Tokyo Electric Power Co (TEPCO) said the sensors, which were rigged to a gutter that pours rain and ground water at the Fukushima Daiichi plant to a nearby bay, detected contamination levels up to 70 times greater than the already-high radioactive status seen at the plant campus.
TEPCO said its emergency inspections of tanks storing nuclear waste water did not find any additional abnormalities, but the firm said it shut the gutter to prevent radioactive water from going into the Pacific Ocean.
The higher-than-normal levels of contamination were detected at around 10 am (0100 GMT), with sensors showing radiation levels 50 to 70 times greater than usual, TEPCO said.
Though contamination levels have steadily fallen throughout the day, the same sensors were still showing contamination levels about 10 to 20 times more than usual, a company spokesman said.
It was not immediately clear what caused the original spike of the contamination and its gradual fall, he added.
"With emergency surveys of the plant and monitoring of other sensors, we have no reason to believe tanks storing radioactive waste water have leaked," he told AFP.
"We have shut the gutter (from pouring water to the bay).
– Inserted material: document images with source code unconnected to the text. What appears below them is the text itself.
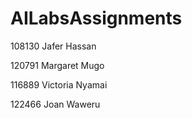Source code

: # AILabsAssignments

108130 Jafer Hassan

120791 Margaret Mugo

116889 Victoria Nyamai

122466 Joan Waweru

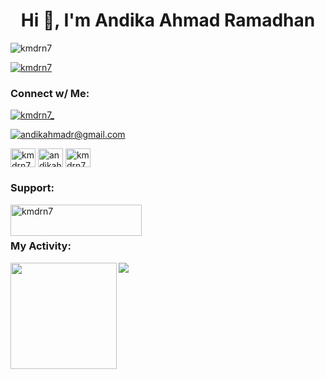 <h1 align="center">Hi 👋, I'm Andika Ahmad Ramadhan</h1>
<p align="left"> <img src="https://komarev.com/ghpvc/?username=kmdrn7&label=Profile%20views&color=0e75b6&style=flat" alt="kmdrn7" /> </p>

<p align="left"> <a href="https://github.com/ryo-ma/github-profile-trophy"><img src="https://github-profile-trophy.vercel.app/?username=kmdrn7&row=2&column=3" alt="kmdrn7" /></a> </p>

<h3 align="left">Connect w/ Me:</h3>
<p align="left"> <a href="https://twitter.com/kmdrn7_" target="blank"><img src="https://img.shields.io/twitter/follow/kmdrn7_?logo=twitter&style=for-the-badge" alt="kmdrn7_" /></a> </p>
<p align="left"> <a href="mailto://andikahmadr@gmail.com" target="blank"><img src="https://img.shields.io/badge/mail%20me-andikahmadr%40gmail.com-lightgrey?style=for-the-badge&logo=gmail" alt="andikahmadr@gmail.com" /></a> </p>

<p align="left">
<a href="https://twitter.com/kmdrn7_" target="blank"><img align="center" src="https://raw.githubusercontent.com/rahuldkjain/github-profile-readme-generator/master/src/images/icons/Social/twitter.svg" alt="kmdrn7_" height="30" width="40" /></a>
<a href="https://linkedin.com/in/andikahmadr" target="blank"><img align="center" src="https://raw.githubusercontent.com/rahuldkjain/github-profile-readme-generator/master/src/images/icons/Social/linked-in-alt.svg" alt="andikahmadr" height="30" width="40" /></a>
<a href="https://instagram.com/kmdrn7" target="blank"><img align="center" src="https://raw.githubusercontent.com/rahuldkjain/github-profile-readme-generator/master/src/images/icons/Social/instagram.svg" alt="kmdrn7" height="30" width="40" /></a>
</p>

<h3 align="left">Support:</h3>
<p><a href="https://www.buymeacoffee.com/kmdrn7"> <img align="left" src="https://cdn.buymeacoffee.com/buttons/v2/default-yellow.png" height="50" width="210" alt="kmdrn7" /></a></p>

<br><br>

<h3 align="left">My Activity:</h3>
<div>
  <img height="170" align="left" src="https://github-readme-stats.vercel.app/api?username=kmdrn7&count_private=true&include_all_commits=true&show_icons=true" />
  <img src="https://github-readme-stats.vercel.app/api/wakatime?username=kmdrn7&layout=compact" />
</div>

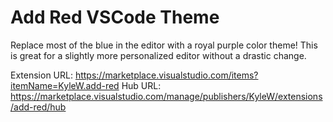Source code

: # Add Red VSCode Theme

Replace most of the blue in the editor with a royal purple color theme! This is great for a slightly more personalized editor without a drastic change.

Extension URL: https://marketplace.visualstudio.com/items?itemName=KyleW.add-red 
Hub URL: https://marketplace.visualstudio.com/manage/publishers/KyleW/extensions/add-red/hub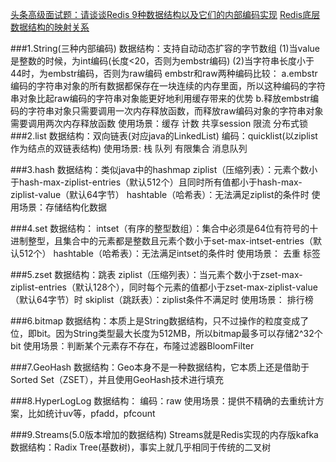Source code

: [头条高级面试题：请谈谈Redis 9种数据结构以及它们的内部编码实现](https://mp.weixin.qq.com/s?__biz=MzA4NjgxMjQ5Mg==&mid=2665763950&idx=2&sn=d73e689d65ba2d755d8f5e5c8406f291&chksm=84d2064db3a58f5b05184b0dab859514ef771b810748b2b6064a3b34681ce89430f645efeccc&mpshare=1&scene=24&srcid=&sharer_sharetime=1589162326685&sharer_shareid=c39308937f2815a44c41054898432d19&key=8789ad4c0cbeb143b8fed987903ae0b3fd51df3c241bd6b35bad80b3fad446000fb06b7ce3472c8826752cac0a190aa010d44cb7299aca8cb84d59e67e1ac14d8319172d7ebb95a77bc0704d7c926e32&ascene=14&uin=MTIwNzg3MDIyOQ%3D%3D&devicetype=Windows+10+x64&version=62090070&lang=zh_CN&exportkey=ARSwXhe60kMe6Dg2yy8MCVQ%3D&pass_ticket=%2BUPT7tryhpGcvLtueQqS9DncJWiw%2B7vMueLeyKKbuDBllUr4jQt4RjLHDlveutCz)
[Redis底层数据结构的映射关系](https://mp.weixin.qq.com/s?__biz=MzA4MTk3MjI0Mw==&mid=2247487882&idx=1&sn=24c8b5bf9dc3988b5d234d642caaef17&chksm=9f8d8cf6a8fa05e0970db20c62d4a447510f13dc9af18af59520f3b43d36657bff9a682ed781&mpshare=1&scene=24&srcid=&sharer_sharetime=1589163467891&sharer_shareid=c39308937f2815a44c41054898432d19&key=8789ad4c0cbeb143070bda5c990217005a6443780d06e4193f48ffd4dcffd24bad66544ff0bb3a2e9b322e7d702c3aac7deb513be04617765b2d5a083af0542c5e5014c7515cc09d0c5c926654fedb35&ascene=14&uin=MTIwNzg3MDIyOQ%3D%3D&devicetype=Windows+10+x64&version=62090070&lang=zh_CN&exportkey=AVIexZuPgt3WwEGi3sbjnxc%3D&pass_ticket=%2BUPT7tryhpGcvLtueQqS9DncJWiw%2B7vMueLeyKKbuDBllUr4jQt4RjLHDlveutCz)

###1.String(三种内部编码)
    数据结构：支持自动动态扩容的字节数组
    (1)当value是整数的时候，为int编码(长度<20，否则为embstr编码)
    (2)当字符串长度小于44时，为embstr编码，否则为raw编码
    embstr和raw两种编码比较：
         a.embstr编码的字符串对象的所有数据都保存在一块连续的内存里面，所以这种编码的字符串对象比起raw编码的字符串对象能更好地利用缓存带来的优势
         b.释放embstr编码的字符串对象只需要调用一次内存释放函数，而释放raw编码对象的字符串对象需要调用两次内存释放函数
    使用场景：缓存
             计数
             共享session
             限流
             分布式锁
###2.list
    数据结构：双向链表(对应java的LinkedList)
    编码：quicklist(以ziplist作为结点的双链表结构)
    使用场景:
        栈
        队列
        有限集合
        消息队列

###3.hash
    数据结构：类似java中的hashmap
    ziplist（压缩列表）：元素个数小于hash-max-ziplist-entries（默认512个）且同时所有值都小于hash-max-ziplist-value（默认64字节）
    hashtable（哈希表）：无法满足ziplist的条件时
    使用场景：存储结构化数据

###4.set
    数据结构：
    intset（有序的整型数组）：集合中必须是64位有符号的十进制整型，且集合中的元素都是整数且元素个数小于set-max-intset-entries（默认512个）
    hashtable（哈希表）：无法满足intset的条件时
    使用场景：
        去重
        标签

###5.zset
    数据结构：跳表
    ziplist（压缩列表）：当元素个数小于zset-max-ziplist-entries（默认128个），同时每个元素的值都小于zset-max-ziplist-value（默认64字节）时
    skiplist（跳跃表）：ziplist条件不满足时
    使用场景：
        排行榜

###6.bitmap
    数据结构：本质上是String数据结构，只不过操作的粒度变成了位，即bit。因为String类型最大长度为512MB，所以bitmap最多可以存储2^32个bit
    使用场景：判断某个元素存不存在，布隆过滤器BloomFilter

###7.GeoHash
    数据结构：Geo本身不是一种数据结构，它本质上还是借助于Sorted Set（ZSET），并且使用GeoHash技术进行填充

###8.HyperLogLog
    数据结构：
    编码：raw
    使用场景：提供不精确的去重统计方案，比如统计uv等，pfadd，pfcount

###9.Streams(5.0版本增加的数据结构)
    Streams就是Redis实现的内存版kafka
    数据结构：Radix Tree(基数树)，事实上就几乎相同于传统的二叉树

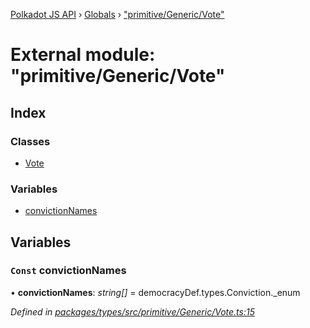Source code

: [Polkadot JS API](../README.md) › [Globals](../globals.md) › ["primitive/Generic/Vote"](_primitive_generic_vote_.md)

# External module: "primitive/Generic/Vote"

## Index

### Classes

* [Vote](../classes/_primitive_generic_vote_.vote.md)

### Variables

* [convictionNames](_primitive_generic_vote_.md#const-convictionnames)

## Variables

### `Const` convictionNames

• **convictionNames**: *string[]* = democracyDef.types.Conviction._enum

*Defined in [packages/types/src/primitive/Generic/Vote.ts:15](https://github.com/polkadot-js/api/blob/cf2fbfce26/packages/types/src/primitive/Generic/Vote.ts#L15)*
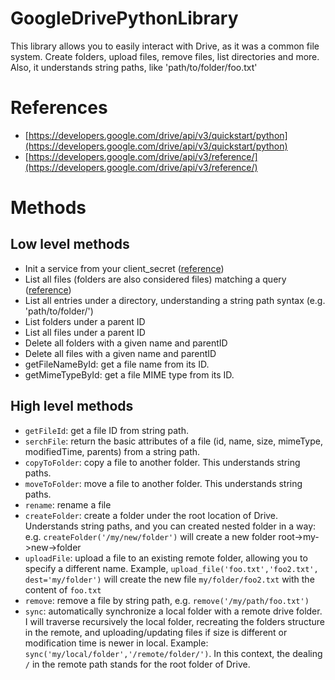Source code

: # GoogleDrivePythonLibrary
This library allows you to easily interact with Drive, as it was a common file system. Create folders, upload files, remove files, list directories and more. Also, it understands string paths, like 'path/to/folder/foo.txt'

# References
* [https://developers.google.com/drive/api/v3/quickstart/python](https://developers.google.com/drive/api/v3/quickstart/python)
* [https://developers.google.com/drive/api/v3/reference/](https://developers.google.com/drive/api/v3/reference/)

# Methods
## Low level methods
* Init a service from your client_secret ([reference](https://developers.google.com/drive/api/v3/quickstart/python))
* List all files (folders are also considered files) matching a query ([reference](https://developers.google.com/drive/api/v3/reference/files/list))
* List all entries under a directory, understanding a string path syntax (e.g. 'path/to/folder/')
* List folders under a parent ID
* List all files under a parent ID
* Delete all folders with a given name and parentID
* Delete all files with a given name and parentID
* getFileNameById: get a file name from its ID.
* getMimeTypeById: get a file MIME type from its ID.

## High level methods
* `getFileId`: get a file ID from string path.
* `serchFile`: return the basic attributes of a file (id, name, size, mimeType, modifiedTime, parents) from a string path.
* `copyToFolder`: copy a file to another folder. This understands string paths.
* `moveToFolder`: move a file to another folder. This understands string paths.
* `rename`: rename a file
* `createFolder`: create a folder under the root location of Drive. Understands string paths, and you can created nested folder in a way: e.g. `createFolder('/my/new/folder')` will create a new folder root->my->new->folder
* `uploadFile`: upload a file to an existing remote folder, allowing you to specify a different name. Example, `upload_file('foo.txt','foo2.txt', dest='my/folder')` will create the new file `my/folder/foo2.txt` with the content of `foo.txt`
* `remove`: remove a file by string path, e.g. `remove('/my/path/foo.txt')`
* `sync`: automatically synchronize a local folder with a remote drive folder. I will traverse recursively the local folder, recreating the folders structure in the remote, and uploading/updating files if size is different or modification time is newer in local. Example: `sync('my/local/folder','/remote/folder/')`. In this context, the dealing `/` in the remote path stands for the root folder of Drive.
We are currently monitoring the sensors at the gutter and seeing the trend," he said.
The latest incident, one of several that have plagued the plant in recent months, reflects the difficulty in controlling and decommissioning the plant, which went through meltdowns and explosions after being battered by a giant tsunami in March 2011, sparking the world's worst nuclear disaster in a generation.
TEPCO has not been able to effectively deal with an increasing amount of contaminated water, used to cool the crippled reactors and molten fuels inside them and kept in large storage tanks on the plant's vast campus.
Adding to TEPCO's headaches has been the persistent flow of groundwater from nearby mountains travelling under the contaminated plant before washing to the Pacific Ocean.
The International Atomic Energy Agency recently said TEPCO has made "significant progress" in cleaning up the plant, but suggested that Japan should consider ways to discharge treated waste water into the sea as a relatively safer way to deal with the radioactive water crisis.